Security Q&A: Avnet's 'Cookbook' for Safe Systems Integration
Security Q&A: Avnet's 'Cookbook' for Safe Systems Integration



http://www.baselinemag.com/article2/0,1540,2072453,00.asp 

By Anna Maria Virzi
Baseline
December 21, 2006

Over the last 10 years, electronics component distributor Avnet has 
acquired more than 25 companies. Its largest deal, based on sales, came 
in July 2005, when the $11.1 billion Avnet purchased the Memec Group, a 
$2.3 billion semiconductor distributor, for $663 million.

Steve Phillips, Memec's chief information officer, was named CIO at 
Avnet in August 2005, taking responsibility for integratingand 
securingthe information systems for the merged organizations. His 
predecessor, Ed Kamins, was promoted to chief operational excellence 
officer at Avnet. Previously, Phillips was CIO at computer maker Gateway 
and I.T. director for the European foods division of Diageo.

He spoke with Baseline executive editor Anna Maria Virzi in a Sept. 27 
interview about the measures his organization has taken to keep systems 
secure during times of transition.

-=-

With Avnet's ambitious acquisition strategy, how can you be sure that 
systems remain secure while merging operations?

Security is job number one for I.T. leaders. It has to be done right.

I like to assess our security posture in two ways. First is internally; 
you look at risks and how you can mitigate those security risks using 
our internal folks. At both Avnet and Memec, we had directors of I.T. 
security dedicated to protecting our information assets and our physical 
I.T. assets.

We also use external parties. Some diversity is important when you look 
at your security posture. So, third parties come in, audit, and validate 
the security of our systems environments, our information assets.

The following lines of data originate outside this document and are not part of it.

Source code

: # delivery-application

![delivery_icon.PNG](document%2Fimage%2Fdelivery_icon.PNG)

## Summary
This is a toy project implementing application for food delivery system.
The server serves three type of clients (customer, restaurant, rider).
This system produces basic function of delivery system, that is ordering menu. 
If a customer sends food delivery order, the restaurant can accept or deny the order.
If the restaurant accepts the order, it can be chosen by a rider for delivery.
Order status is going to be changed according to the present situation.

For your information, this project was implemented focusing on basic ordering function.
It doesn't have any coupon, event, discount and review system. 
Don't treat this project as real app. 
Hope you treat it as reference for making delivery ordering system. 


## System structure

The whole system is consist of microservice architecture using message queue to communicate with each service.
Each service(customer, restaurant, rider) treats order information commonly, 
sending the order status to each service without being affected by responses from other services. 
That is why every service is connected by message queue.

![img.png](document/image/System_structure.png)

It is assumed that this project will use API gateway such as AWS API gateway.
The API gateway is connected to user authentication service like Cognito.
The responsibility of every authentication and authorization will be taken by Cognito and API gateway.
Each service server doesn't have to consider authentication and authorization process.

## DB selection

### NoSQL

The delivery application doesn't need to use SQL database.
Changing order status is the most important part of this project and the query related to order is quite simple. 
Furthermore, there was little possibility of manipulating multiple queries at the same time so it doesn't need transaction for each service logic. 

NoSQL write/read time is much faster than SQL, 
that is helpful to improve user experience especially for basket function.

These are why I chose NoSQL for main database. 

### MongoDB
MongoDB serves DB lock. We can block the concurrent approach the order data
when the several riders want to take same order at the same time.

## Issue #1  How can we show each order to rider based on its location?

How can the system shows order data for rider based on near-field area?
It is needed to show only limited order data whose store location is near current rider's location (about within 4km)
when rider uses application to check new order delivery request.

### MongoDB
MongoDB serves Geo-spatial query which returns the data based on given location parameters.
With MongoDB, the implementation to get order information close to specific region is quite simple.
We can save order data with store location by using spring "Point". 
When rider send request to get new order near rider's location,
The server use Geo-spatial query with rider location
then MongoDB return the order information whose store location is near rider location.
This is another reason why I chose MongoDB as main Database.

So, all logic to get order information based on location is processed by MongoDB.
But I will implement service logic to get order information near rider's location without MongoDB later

How does that work during an acquisition?

We make a review. We understand where we stand. Then we apply common 
standards across both the organizations in a very fast way.

One of the things that Avnet has learned through its many acquisitions 
is that moving both fast and deliberately is important. So, for example, 
we completed the integration of Memec's I.T. systems within 90 days from 
the acquisition. And early in that process, the security teams at Memec 
and Avnet held a discussion to validate the security of Memec's I.T. 
environment. We wanted to ensure that we maintained in-place security 
practices to make certain we did not expose those environments to 
unnecessary risk. As Memec was absorbed into the Avnet infrastructure, 
Avnet's security policies took force.


All within 90 days?

Ninety days start to finish.


How were you able to pull that off?

With a lot of hard work by a lot of good people. Avnet has what we call 
the "cookbook," and the cookbook gives guidance and advice on how to 
integrate companies into Avnet. It's the collective knowledge base of 
our acquisition expertise.

When we have an acquisition and start the integration, we pull down that 
cookbook and open it up. It's got all sorts of useful information to 
help with a fast integration, such as template plans, checklists, and 
processes and procedures that we execute. And then, again, at the end of 
an integration project, we update it so it becomes a stronger document 
every time.


How does Avnet's cookbook address security?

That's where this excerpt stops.